Activity >> Write out, as an exact transcription, the line that has "each detector might" and each line after it through the end of the data below.
==== The records
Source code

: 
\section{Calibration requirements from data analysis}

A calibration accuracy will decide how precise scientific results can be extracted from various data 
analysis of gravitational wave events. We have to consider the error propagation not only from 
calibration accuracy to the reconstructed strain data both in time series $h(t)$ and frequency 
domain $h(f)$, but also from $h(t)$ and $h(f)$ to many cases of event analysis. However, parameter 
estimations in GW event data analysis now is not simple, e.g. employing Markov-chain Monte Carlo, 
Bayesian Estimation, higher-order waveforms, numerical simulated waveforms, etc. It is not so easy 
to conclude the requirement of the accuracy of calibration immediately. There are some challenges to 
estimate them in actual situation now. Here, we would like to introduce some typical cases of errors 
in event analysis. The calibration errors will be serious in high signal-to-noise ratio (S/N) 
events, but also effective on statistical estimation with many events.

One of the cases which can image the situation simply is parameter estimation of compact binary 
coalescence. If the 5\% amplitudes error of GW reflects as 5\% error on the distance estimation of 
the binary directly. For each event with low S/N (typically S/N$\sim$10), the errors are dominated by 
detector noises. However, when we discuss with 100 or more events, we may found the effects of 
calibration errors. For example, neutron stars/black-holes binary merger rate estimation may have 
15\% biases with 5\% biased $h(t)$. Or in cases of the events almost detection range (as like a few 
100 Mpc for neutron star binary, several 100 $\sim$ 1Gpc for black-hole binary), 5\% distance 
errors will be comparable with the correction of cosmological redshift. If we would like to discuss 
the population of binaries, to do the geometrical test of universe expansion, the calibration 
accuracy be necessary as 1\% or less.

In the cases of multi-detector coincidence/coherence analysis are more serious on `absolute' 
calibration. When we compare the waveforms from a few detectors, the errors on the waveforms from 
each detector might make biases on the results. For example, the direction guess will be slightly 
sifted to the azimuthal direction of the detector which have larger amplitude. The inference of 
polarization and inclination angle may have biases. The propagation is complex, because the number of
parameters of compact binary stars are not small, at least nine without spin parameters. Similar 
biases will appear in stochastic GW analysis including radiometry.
========
Solution to the exercise >>
each detector might make biases on the results. For example, the direction guess will be slightly 
sifted to the azimuthal direction of the detector which have larger amplitude. The inference of 
polarization and inclination angle may have biases. The propagation is complex, because the number of
parameters of compact binary stars are not small, at least nine without spin parameters. Similar 
biases will appear in stochastic GW analysis including radiometry.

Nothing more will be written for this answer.